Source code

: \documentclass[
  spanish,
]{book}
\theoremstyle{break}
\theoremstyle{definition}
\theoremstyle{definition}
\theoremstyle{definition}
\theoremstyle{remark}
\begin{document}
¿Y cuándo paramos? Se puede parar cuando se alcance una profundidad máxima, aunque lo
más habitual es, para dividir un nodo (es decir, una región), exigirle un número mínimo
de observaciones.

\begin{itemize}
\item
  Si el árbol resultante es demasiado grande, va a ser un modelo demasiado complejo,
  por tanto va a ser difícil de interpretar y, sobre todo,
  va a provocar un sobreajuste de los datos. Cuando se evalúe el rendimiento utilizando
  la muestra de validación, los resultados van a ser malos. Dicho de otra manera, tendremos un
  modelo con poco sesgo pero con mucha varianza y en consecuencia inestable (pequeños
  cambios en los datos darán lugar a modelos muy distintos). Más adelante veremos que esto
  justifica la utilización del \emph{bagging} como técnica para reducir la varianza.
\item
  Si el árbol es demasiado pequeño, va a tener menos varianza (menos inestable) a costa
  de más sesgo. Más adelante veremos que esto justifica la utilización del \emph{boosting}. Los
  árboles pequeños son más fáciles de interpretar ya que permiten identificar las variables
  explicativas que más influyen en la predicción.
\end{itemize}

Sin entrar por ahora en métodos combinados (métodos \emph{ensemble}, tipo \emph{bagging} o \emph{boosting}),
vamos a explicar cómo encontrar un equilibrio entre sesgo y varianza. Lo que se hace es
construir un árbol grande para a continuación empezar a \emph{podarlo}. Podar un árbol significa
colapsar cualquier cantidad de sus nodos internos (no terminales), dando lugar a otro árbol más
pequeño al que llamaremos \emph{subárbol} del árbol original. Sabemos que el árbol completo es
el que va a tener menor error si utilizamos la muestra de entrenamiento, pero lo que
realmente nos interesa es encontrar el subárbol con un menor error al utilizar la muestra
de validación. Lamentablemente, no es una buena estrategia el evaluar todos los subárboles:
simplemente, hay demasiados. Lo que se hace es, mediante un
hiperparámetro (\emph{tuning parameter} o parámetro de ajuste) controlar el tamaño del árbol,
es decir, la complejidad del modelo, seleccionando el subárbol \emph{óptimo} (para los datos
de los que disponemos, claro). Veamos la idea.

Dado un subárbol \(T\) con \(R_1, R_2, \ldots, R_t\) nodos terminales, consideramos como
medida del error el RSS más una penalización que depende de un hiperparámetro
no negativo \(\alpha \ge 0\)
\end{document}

> BRIEF
Exact copies of all the records are required.

> TASK OUTPUT
Source code

: \documentclass[
  spanish,
]{book}
\theoremstyle{break}
\theoremstyle{definition}
\theoremstyle{definition}
\theoremstyle{definition}
\theoremstyle{remark}
\begin{document}
¿Y cuándo paramos? Se puede parar cuando se alcance una profundidad máxima, aunque lo
más habitual es, para dividir un nodo (es decir, una región), exigirle un número mínimo
de observaciones.

\begin{itemize}
\item
  Si el árbol resultante es demasiado grande, va a ser un modelo demasiado complejo,
  por tanto va a ser difícil de interpretar y, sobre todo,
  va a provocar un sobreajuste de los datos. Cuando se evalúe el rendimiento utilizando
  la muestra de validación, los resultados van a ser malos. Dicho de otra manera, tendremos un
  modelo con poco sesgo pero con mucha varianza y en consecuencia inestable (pequeños
  cambios en los datos darán lugar a modelos muy distintos). Más adelante veremos que esto
  justifica la utilización del \emph{bagging} como técnica para reducir la varianza.
\item
  Si el árbol es demasiado pequeño, va a tener menos varianza (menos inestable) a costa
  de más sesgo. Más adelante veremos que esto justifica la utilización del \emph{boosting}. Los
  árboles pequeños son más fáciles de interpretar ya que permiten identificar las variables
  explicativas que más influyen en la predicción.
\end{itemize}

Sin entrar por ahora en métodos combinados (métodos \emph{ensemble}, tipo \emph{bagging} o \emph{boosting}),
vamos a explicar cómo encontrar un equilibrio entre sesgo y varianza. Lo que se hace es
construir un árbol grande para a continuación empezar a \emph{podarlo}. Podar un árbol significa
colapsar cualquier cantidad de sus nodos internos (no terminales), dando lugar a otro árbol más
pequeño al que llamaremos \emph{subárbol} del árbol original. Sabemos que el árbol completo es
el que va a tener menor error si utilizamos la muestra de entrenamiento, pero lo que
realmente nos interesa es encontrar el subárbol con un menor error al utilizar la muestra
de validación. Lamentablemente, no es una buena estrategia el evaluar todos los subárboles:
simplemente, hay demasiados. Lo que se hace es, mediante un
hiperparámetro (\emph{tuning parameter} o parámetro de ajuste) controlar el tamaño del árbol,
es decir, la complejidad del modelo, seleccionando el subárbol \emph{óptimo} (para los datos
de los que disponemos, claro). Veamos la idea.

Dado un subárbol \(T\) con \(R_1, R_2, \ldots, R_t\) nodos terminales, consideramos como
medida del error el RSS más una penalización que depende de un hiperparámetro
no negativo \(\alpha \ge 0\)
\end{document}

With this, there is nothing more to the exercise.